Close to 20 billion sanitary napkins, tampons and applicators are dumped into North American landfills every year.  When wrapped in plastic bags, feminine hygiene waste can take centuries to biodegrade. The average woman uses over 11,000 tampons over her lifetime, leaving behind residue far beyond her lifespan. 
This colossal waste burden however, isn’t the only ecological impact of disposable feminine hygiene products. A Life Cycle Assessment of tampons conducted by the Royal Institute of Technology in Stockholm, found that the largest impact on global warming was caused by the processing of LDPE (low-density polyethylene, a thermoplastic made from the monomer ethylene) used in tampon applicators as well as in the plastic back-strip of a sanitary napkin requiring high amounts of fossil fuel generated energy.  A year’s worth of a typical feminine hygiene product leaves a carbon footprint of 5.3 kg CO2 equivalents. 
Exhibit 1 
Over 50% of the world’s population menstruates, and yet conversations about feminine hygiene and the ecological impact of product choices woman make in the space, wasn’t spoken about. In fact, the taboo surrounding menstrual periods stunted the development of new products in the space with little to no innovations for over 80 years. 
Major corporations such like Johnson & Johnson and Procter & Gamble have argued that ther would be tremendous friction involved in shifting consumer behavior away from disposable products to reusable ones. Ultimately, driven by profit motives, it seems unlikely these companies would shift towards a reusable product line. Menstrual cups, reusable pads and sponges are readily available but haven’t gained much traction so far. Born out of a need to reduce this ecological footprint, Natracare, founded in 1989, was the world’s first environmentally responsible yet disposable alternative to the conventional tampon or pad. 
Natracare manufactures organic pads and tampons made from sustainable materials that are compostable, biodegradable and a 100% plastic free. The company’s mission is to research, develop and monitor sustainable solutions for reducing the environmental impact of feminine hygiene products and waste. They are highly conscious about sustainably sourcing from raw material producers that share their mission and manage resources respectfully.
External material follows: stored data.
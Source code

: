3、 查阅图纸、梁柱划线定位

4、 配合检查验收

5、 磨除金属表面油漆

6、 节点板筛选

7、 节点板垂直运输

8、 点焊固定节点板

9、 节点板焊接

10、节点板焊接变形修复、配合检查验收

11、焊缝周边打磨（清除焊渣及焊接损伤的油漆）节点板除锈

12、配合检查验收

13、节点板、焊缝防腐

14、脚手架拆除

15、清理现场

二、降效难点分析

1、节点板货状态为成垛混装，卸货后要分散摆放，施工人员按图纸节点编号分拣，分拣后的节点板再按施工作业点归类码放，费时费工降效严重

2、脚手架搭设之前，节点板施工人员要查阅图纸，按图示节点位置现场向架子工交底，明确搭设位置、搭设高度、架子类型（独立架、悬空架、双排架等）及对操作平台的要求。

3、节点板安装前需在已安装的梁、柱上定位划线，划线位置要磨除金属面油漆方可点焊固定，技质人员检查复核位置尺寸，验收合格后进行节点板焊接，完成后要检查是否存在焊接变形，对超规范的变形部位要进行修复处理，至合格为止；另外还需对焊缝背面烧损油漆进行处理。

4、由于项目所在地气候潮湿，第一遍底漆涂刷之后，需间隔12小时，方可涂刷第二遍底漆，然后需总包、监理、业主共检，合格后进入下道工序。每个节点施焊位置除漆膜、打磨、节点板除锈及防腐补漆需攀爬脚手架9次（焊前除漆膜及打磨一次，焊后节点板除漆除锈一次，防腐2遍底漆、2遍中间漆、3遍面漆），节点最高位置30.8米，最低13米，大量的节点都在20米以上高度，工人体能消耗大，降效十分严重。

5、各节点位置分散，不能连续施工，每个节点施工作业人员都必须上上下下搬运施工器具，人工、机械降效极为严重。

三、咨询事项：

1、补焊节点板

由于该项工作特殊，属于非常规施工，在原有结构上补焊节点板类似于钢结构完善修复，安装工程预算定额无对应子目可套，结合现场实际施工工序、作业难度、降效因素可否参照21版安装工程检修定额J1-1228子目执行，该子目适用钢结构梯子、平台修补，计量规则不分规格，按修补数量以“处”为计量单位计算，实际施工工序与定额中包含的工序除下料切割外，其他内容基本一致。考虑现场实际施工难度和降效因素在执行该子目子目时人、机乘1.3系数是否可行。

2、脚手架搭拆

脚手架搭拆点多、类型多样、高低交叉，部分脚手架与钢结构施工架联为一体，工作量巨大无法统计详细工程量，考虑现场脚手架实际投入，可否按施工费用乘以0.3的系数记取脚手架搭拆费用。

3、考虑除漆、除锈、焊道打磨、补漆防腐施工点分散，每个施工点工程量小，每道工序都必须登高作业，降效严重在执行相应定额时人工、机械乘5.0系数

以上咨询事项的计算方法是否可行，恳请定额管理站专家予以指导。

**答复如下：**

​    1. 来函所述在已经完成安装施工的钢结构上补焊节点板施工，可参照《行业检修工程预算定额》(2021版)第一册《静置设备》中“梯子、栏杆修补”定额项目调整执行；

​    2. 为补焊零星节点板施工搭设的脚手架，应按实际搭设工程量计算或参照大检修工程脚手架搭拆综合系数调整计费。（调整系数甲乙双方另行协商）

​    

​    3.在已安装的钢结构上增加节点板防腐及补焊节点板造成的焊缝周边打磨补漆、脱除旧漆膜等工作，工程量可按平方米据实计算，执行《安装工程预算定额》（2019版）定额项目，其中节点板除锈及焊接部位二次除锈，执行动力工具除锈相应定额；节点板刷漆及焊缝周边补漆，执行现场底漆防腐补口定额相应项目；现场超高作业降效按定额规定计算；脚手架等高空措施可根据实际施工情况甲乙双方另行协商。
By eliminating the use of fossil fuel energy required to process plastic for production as well as creating a biodegradable product that doesn’t clog landfills, Natracare has significantly reduced the carbon footprint of its products.  A typical woman’s use of Natracare products will generate a carbon footprint of 3.4 kg CO2 equivalents a year, a roughly 35% reduction to the impact she would have caused by using a conventional tampon or pad.
There is an urgent need to innovate and find sustainable and yet practical solutions to feminine hygiene challenges. The problem with stigma is that it often denies women a vocabulary to deal with the issues around menstrual health and hygiene. Open dialogue is the first step in changing the way women deal with menstruation and can create awareness around the need make a switch.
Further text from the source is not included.